START Extracted material
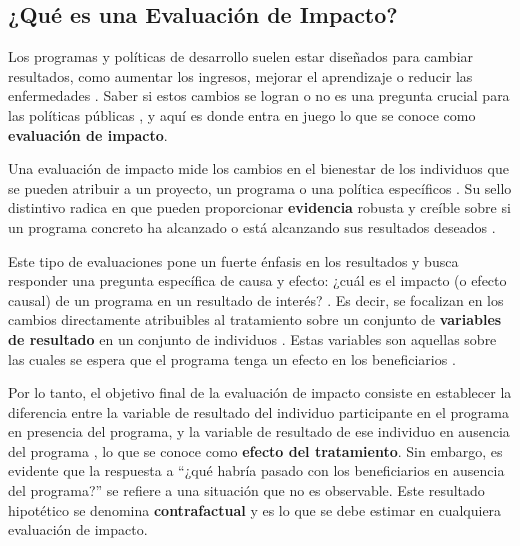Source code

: \documentclass[../../main.tex]{subfiles}
\begin{document}
\subsection{¿Qué es una Evaluación de Impacto?}

Los programas y políticas de desarrollo suelen estar diseñados para cambiar resultados, como aumentar los ingresos, mejorar el aprendizaje o reducir las enfermedades \cite{gertler-2016}. Saber si estos cambios se logran o no es una pregunta crucial para las políticas públicas \cite{gertler-2016}, y aquí es donde entra en juego lo que se conoce como \textbf{evaluación de impacto}.

Una evaluación de impacto mide los cambios en el bienestar de los individuos que se pueden atribuir a un proyecto, un programa o una política específicos \cite{gertler-2016}. Su sello distintivo radica en que pueden proporcionar \textbf{evidencia} robusta y creíble sobre si un programa concreto ha alcanzado o está alcanzando sus resultados deseados \cite{gertler-2016}. 

Este tipo de evaluaciones pone un fuerte énfasis en los resultados y busca responder una pregunta específica de causa y efecto: ¿cuál es el impacto (o efecto causal) de un programa en un resultado de interés? \cite{gertler-2016}. Es decir, se focalizan en los cambios directamente atribuibles al tratamiento \cite{gertler-2016} sobre un conjunto de \textbf{variables de resultado} en un conjunto de individuos \cite{bernal}. Estas variables son aquellas sobre las cuales se espera que el programa tenga un efecto en los beneficiarios \cite{bernal}.

Por lo tanto, el objetivo final de la evaluación de impacto consiste en establecer la diferencia entre la variable de resultado del individuo participante en el programa en presencia del programa, y la variable de resultado de ese individuo en ausencia del programa \cite{bernal}, lo que se conoce como \textbf{efecto del tratamiento}. Sin embargo, es evidente que la respuesta a ``¿qué habría pasado con los beneficiarios en ausencia del programa?'' se refiere a una situación que no es observable. Este resultado hipotético se denomina \textbf{contrafactual} y es lo que se debe estimar en cualquiera evaluación de impacto.
\end{document}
END Extracted material
*Exercise requirements*
Report only how many lines in the entries above contain the string "individuos".

*Your solution*
2